皆さん、こんにちは!
最近、SNSやテレビで「相手の矛盾を突いて言い負かす」姿をよく目にしませんか? いわゆる「論破」です。確かに、スパッと相手を黙らせるのは爽快に見えるかもしれません。
しかし、知性を磨こうとする私たちにとって、「論破」は実はもっとも避けるべき、効率の悪い行為だと言ったら驚くでしょうか。
アイザック・ワッツは、真に賢い人になるための条件として、驚くほど強調していることがあります。それは、「自分は間違っているかもしれない」という謙虚な姿勢です。
今回は、相手との対話を「勝ち負け」ではなく「宝探し」に変える方法についてお話しします。
「自分が正しい」と思った瞬間に、成長は止まる
ワッツは、**「自惚れ(ドグマティズム)」**を厳しく戒めています。「自分の考えこそが絶対だ」「相手は間違っている」という思い込みに囚われると、私たちの脳は新しい情報を受け付けなくなります。
これを、あなたの脳という「部屋」で想像してみてください。 「自分は正しい」と確信している状態は、部屋のドアに何重もの鍵をかけ、カーテンを閉め切っているようなものです。外にどんなに素晴らしい景色(新しい視点)があっても、あなたはそれを見ることができません。
ワッツはこう言います。「真理を探究する者は、自分自身の誤りを発見することを、他人の誤りを発見することと同じくらい喜ぶべきである」。 自分の間違いが見つかるということは、それだけ「正解」に一歩近づいたということ。それは敗北ではなく、一つの「進化」なのです。
すべての人間は「生きた教科書」である
第4部のテーマである「コミュニケーション」において、最も重要なのは「聞く力」です。 ワッツは、**「どんなに自分より知識が少ないと思われる相手からでも、学ぶべき点は必ずある」**と説きました。
- 専門家からは、その深い「知識」を。
- 初心者からは、自分が見落としていた「素朴な疑問」を。
- 反対意見を持つ人からは、自分が持っていない「別の角度からの視点」を。
相手を「自分を輝かせるための踏み台」や「倒すべき敵」と見るのではなく、**「自分が見ていない世界を見せてくれる鏡」**だと考えてみてください。 相手の言葉の中に、一つでも「なるほど」と思える宝物が隠れていないか探す。

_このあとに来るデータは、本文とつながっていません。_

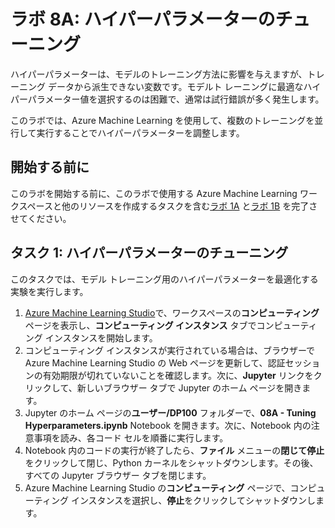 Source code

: ﻿# ラボ 8A: ハイパーパラメーターのチューニング

ハイパーパラメーターは、モデルのトレーニング方法に影響を与えますが、トレーニング データから派生できない変数です。モデルト レーニングに最適なハイパーパラメーター値を選択するのは困難で、通常は試行錯誤が多く発生します。

このラボでは、Azure Machine Learning を使用して、複数のトレーニングを並行して実行することでハイパーパラメーターを調整します。

## 開始する前に

このラボを開始する前に、このラボで使用する Azure Machine Learning ワークスペースと他のリソースを作成するタスクを含む[ラボ 1A](Lab01A.md) と[ラボ 1B](Lab01B.md) を完了させてください。

## タスク 1: ハイパーパラメーターのチューニング

このタスクでは、モデル トレーニング用のハイパーパラメーターを最適化する実験を実行します。

1. [Azure Machine Learning Studio](https://ml.azure.com)で、ワークスペースの**コンピューティング** ページを表示し、**コンピューティング インスタンス** タブでコンピューティング インスタンスを開始します。
2. コンピューティング インスタンスが実行されている場合は、ブラウザーで Azure Machine Learning Studio の Web ページを更新して、認証セッションの有効期限が切れていないことを確認します。次に、**Jupyter** リンクをクリックして、新しいブラウザー タブで Jupyter のホーム ページを開きます。
3. Jupyter のホーム ページの**ユーザー/DP100** フォルダーで、**08A - Tuning Hyperparameters.ipynb** Notebook を開きます。次に、Notebook 内の注意事項を読み、各コード セルを順番に実行します。
4. Notebook 内のコードの実行が終了したら、**ファイル** メニューの**閉じて停止**をクリックして閉じ、Python カーネルをシャットダウンします。その後、すべての Jupyter ブラウザー タブを閉じます。
5. Azure Machine Learning Studio の**コンピューティング** ページで、コンピューティング インスタンスを選択し、**停止**をクリックしてシャットダウンします。

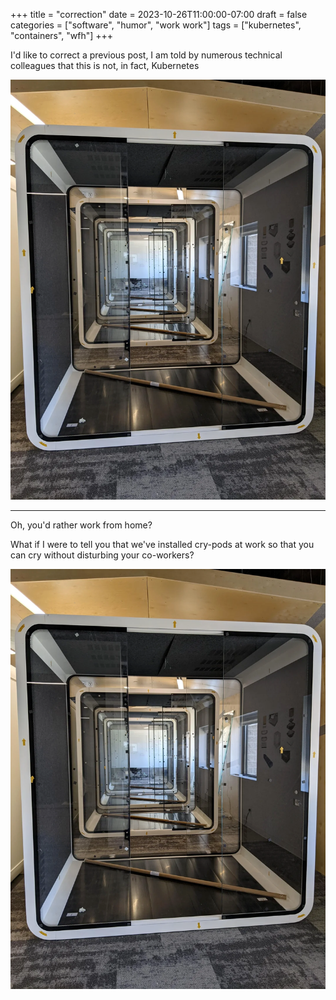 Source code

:+++
title = "correction"
date = 2023-10-26T11:00:00-07:00
draft = false
categories = ["software", "humor", "work work"]
tags = ["kubernetes", "containers", "wfh"]
+++

I'd like to correct a previous post, I am told by numerous technical colleagues that this is not, in fact, Kubernetes

![](./kube.png)


-------

Oh, you'd rather work from home?

What if I were to tell you that we've installed cry-pods at work so that you can cry without disturbing your co-workers?

![](./kube.png) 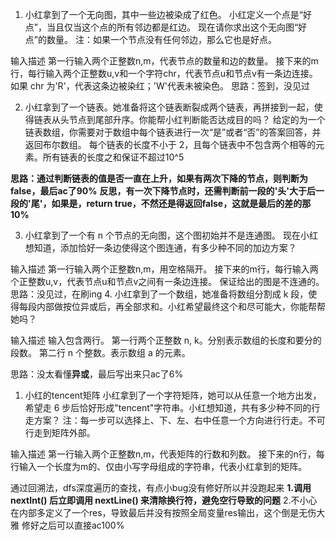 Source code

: 1. 小红拿到了一个无向图，其中一些边被染成了红色。
小红定义一个点是“好点”，当且仅当这个点的所有邻边都是红边。
现在请你求出这个无向图“好点”的数量。
注：如果一个节点没有任何邻边，那么它也是好点。

输入描述
第一行输入两个正整数n,m，代表节点的数量和边的数量。
接下来的m行，每行输入两个正整数u,v和一个字符chr，代表节点u和节点v有一条边连接。如果 chr 为'R'，代表这条边被染红；'W'代表未被染色。
思路：签到，没见过

2. 小红拿到了一个链表。她准备将这个链表断裂成两个链表，再拼接到一起，使得链表从头节点到尾部升序。你能帮小红判断能否达成目的吗？
给定的为一个链表数组，你需要对于数组中每个链表进行一次“是”或者“否”的答案回答，并返回布尔数组。
每个链表的长度不小于 2，且每个链表中不包含两个相等的元素。所有链表的长度之和保证不超过10^5

**思路：通过判断链表的值是否一直在上升，如果有两次下降的节点，则判断为false，最后ac了90%**
**反思，有一次下降节点时，还需判断前一段的'头'大于后一段的'尾'，如果是，return true，不然还是得返回false，这就是最后的差的那10%**

3. 小红拿到了一个有 n 个节点的无向图，这个图初始并不是连通图。
现在小红想知道，添加恰好一条边使得这个图连通，有多少种不同的加边方案？

输入描述
第一行输入两个正整数n,m，用空格隔开。
接下来的m行，每行输入两个正整数u,v，代表节点u和节点v之间有一条边连接。
保证给出的图是不连通的。
思路：没见过，在刷ing
4. 小红拿到了一个数组，她准备将数组分割成 k 段，使得每段内部做按位异或后，再全部求和。小红希望最终这个和尽可能大，你能帮帮她吗？ 

输入描述
输入包含两行。
第一行两个正整数 n, k。分别表示数组的长度和要分的段数。
第二行 n 个整数。表示数组 a 的元素。

思路：没太看懂**异或**，最后写出来只ac了6%

1. 小红的tencent矩阵
小红拿到了一个字符矩阵，她可以从任意一个地方出发，希望走 6 步后恰好形成"tencent"字符串。小红想知道，共有多少种不同的行走方案？
注：每一步可以选择上、下、左、右中任意一个方向进行行走。不可行走到矩阵外部。

输入描述
第一行输入两个正整数n,m，代表矩阵的行数和列数。
接下来的n行，每行输入一个长度为m的、仅由小写字母组成的字符串，代表小红拿到的矩阵。

通过回溯法，dfs深度遍历的查找，有点小bug没有修好所以并没跑起来
**1.调用 nextInt() 后立即调用 nextLine() 来清除换行符，避免空行导致的问题**
2.不小心在内部多定义了一个res，导致最后并没有按照全局变量res输出，这个倒是无伤大雅
修好之后可以直接ac100%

この「宝探し」の姿勢こそが、あなたの知性を多角的で豊かなものにしてくれます。
論破よりも「対話」を選ぼう
もし、友達と意見が食い違った時、どうすればいいでしょうか? ワッツが勧めるのは、激しい議論(Dispute)ではなく、穏やかな**「対話(Conference)」**です。
- まずは相手の言い分を正確に理解する 「でもさ…」と遮る前に、「つまり、君は〇〇という理由でこう考えているんだね?」と確認しましょう。
- 共通点を見つける 「ここは僕と同じ考えだね」と、一致する点を探します。
- 違いを「検討材料」にする 「この点については意見が違うけど、どうしてそう思うのかもっと詳しく教えて」と、興味を持って深掘りします。
相手を言い負かして敵を作るよりも、相手の知恵を吸収して味方を作る方が、長期的にはあなたの「知能指数」も「幸福度」も圧倒的に高まります。
まとめ:謙虚さこそが、知性の「窓」を開ける
今回は、知性を外の世界へ開くための「謙虚な姿勢」についてお話ししました。
ポイントを振り返ってみましょう。 第一に、「自分が正しい」という思い込みは、新しい学びを遮断する壁になること。 第二に、どんな相手からも何かを学ぼうとする「宝探し」の姿勢を持つこと。 第三に、勝ち負けの議論ではなく、**お互いの理解を深める「対話」**を優先すること。
ワッツは、真の知性とは「どれだけ多くのことを知っているか」ではなく、**「どれだけ真理に対して心を開いているか」**だと教えてくれています。 今日、誰かと話すとき、少しだけ「自分の意見」を横に置いて、相手の言葉に耳を傾けてみませんか? そこには、あなたの想像を超えた新しい世界が広がっているはずです。
【明日からできるアクションプラン】 今日、自分と意見が違う人と出会ったら、「論破」しようとする代わりに、こう質問してみてください。 「面白い視点だね。どうしてそう思うようになったのか、もう少し詳しく教えてくれる?」 相手の背景を理解しようと努めることが、あなたの脳のネットワークを爆発的に広げるきっかけになります。